Logistic regression with MLE (standard model)

Details about model development are presented in our recent work. Briefly, we started by identifying all potential predictors associated with pathologically positive lymph nodes on the basis of clinical knowledge. Next, we used multivariable logistic regression to develop the risk model. The model was internally validated using bootstrapping techniques. We selected predictors with P < .05 and clinical importance criteria in the final model. The regression coefficients were estimated using MLE, a probabilistic framework for estimating the parameters of a model.

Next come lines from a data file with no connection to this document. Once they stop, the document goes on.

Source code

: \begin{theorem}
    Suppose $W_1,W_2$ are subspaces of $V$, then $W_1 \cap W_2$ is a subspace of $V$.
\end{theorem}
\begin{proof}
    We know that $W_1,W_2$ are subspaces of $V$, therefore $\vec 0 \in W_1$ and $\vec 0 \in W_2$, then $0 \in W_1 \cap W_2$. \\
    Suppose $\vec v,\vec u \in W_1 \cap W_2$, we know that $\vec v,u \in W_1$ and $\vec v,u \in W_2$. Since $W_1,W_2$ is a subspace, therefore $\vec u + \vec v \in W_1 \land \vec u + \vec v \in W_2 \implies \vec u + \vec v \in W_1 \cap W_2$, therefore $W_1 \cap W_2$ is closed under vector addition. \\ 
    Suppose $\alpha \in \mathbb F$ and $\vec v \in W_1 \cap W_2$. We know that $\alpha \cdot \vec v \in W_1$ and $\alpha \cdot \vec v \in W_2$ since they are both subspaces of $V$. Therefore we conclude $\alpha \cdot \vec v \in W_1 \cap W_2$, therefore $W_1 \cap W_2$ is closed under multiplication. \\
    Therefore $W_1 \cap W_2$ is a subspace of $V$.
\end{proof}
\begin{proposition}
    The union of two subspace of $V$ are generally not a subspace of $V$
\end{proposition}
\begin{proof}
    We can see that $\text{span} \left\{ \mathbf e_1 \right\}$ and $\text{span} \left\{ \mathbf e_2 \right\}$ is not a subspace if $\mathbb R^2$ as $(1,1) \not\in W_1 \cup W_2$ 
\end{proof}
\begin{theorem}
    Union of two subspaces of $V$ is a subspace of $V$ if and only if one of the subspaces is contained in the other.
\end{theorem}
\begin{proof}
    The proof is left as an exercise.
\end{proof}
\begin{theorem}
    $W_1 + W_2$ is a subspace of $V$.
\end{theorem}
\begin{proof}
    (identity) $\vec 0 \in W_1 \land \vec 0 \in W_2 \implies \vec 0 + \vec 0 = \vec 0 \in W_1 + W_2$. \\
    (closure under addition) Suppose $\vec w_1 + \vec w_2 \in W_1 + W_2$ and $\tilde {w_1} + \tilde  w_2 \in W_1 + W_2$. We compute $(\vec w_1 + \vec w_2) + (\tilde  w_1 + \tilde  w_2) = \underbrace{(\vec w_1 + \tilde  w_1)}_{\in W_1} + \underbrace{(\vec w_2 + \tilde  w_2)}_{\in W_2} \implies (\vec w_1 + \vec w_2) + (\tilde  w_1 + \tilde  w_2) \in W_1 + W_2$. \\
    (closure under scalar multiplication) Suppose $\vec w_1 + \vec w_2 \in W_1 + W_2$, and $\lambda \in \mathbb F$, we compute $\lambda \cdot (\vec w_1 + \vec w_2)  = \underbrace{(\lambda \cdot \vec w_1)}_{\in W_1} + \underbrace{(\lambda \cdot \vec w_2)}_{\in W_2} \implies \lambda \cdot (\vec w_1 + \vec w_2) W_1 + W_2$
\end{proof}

Logistic regression with penalization (PRMs)

Different from standard regression, penalized logistic regression has a shrinkage term in the model. The purpose of the shrinkage term is to prevent extreme values of regression coefficients in model development, so that the possibility of overfitting is reduced. An overfitted model predicts very well in the patients from the model development data set, but has poor predictive performance for patients in other data sets.

Depending on the form of shrinkage term, there are different types of PRMs. The most popular types include ridge, lasso, adaptive lasso, and elastic net. In brief: ridge includes the summation of squares of regression coefficients as the shrinkage term. Lasso contains the summation of the absolute value of regression coefficients as the shrinkage term. Elastic net has a mixture of ridge and lasso as the shrinkage term. Adaptive lasso is a variant of lasso, which allows different weights for shrinking different regression coefficients. Details about these shrinkage methods are provided in Appendix 1. Details about the computation of these models are provided in Appendices 2 and 3.

Comparison of predictive performance between MLE (standard) and PRMs

The predictive performance of the models was assessed using 3 measures:

Brier score for overall performance: the Brier score is the average squared difference between the observed outcome and the predicted probabilities. The lower the Brier score, the greater the predictive accuracy of the model.

Calibration slope for calibration: model calibration is the process of adjustment of the model parameters and forcing within the margins of the uncertainties to obtain a model representation of the processes of interest that satisfies preagreed criteria (goodness of fit). Calibration is a measure of fit of the model and is estimated by plotting predicted probabilities against the actual probabilities (Figure 1). A slope of 1, as shown in Figure 1, suggests perfect calibration. A slope of <1 suggests overfitting; slope >1 suggests underfitting.

Figure 1

An example of a calibration plot. A perfectly accurate prediction model would result in a plot in which the plotted observed and predicted probabilities follow the 45° line (slope = 1). The x coordinate of the dot represents predicted probability, and the y coordinate represents observed probability. Each dot represents the performance of a subset of data, ordered by the predicted probability. The solid line represents the regression line of the dots and corresponds to a slope of 1 in this case.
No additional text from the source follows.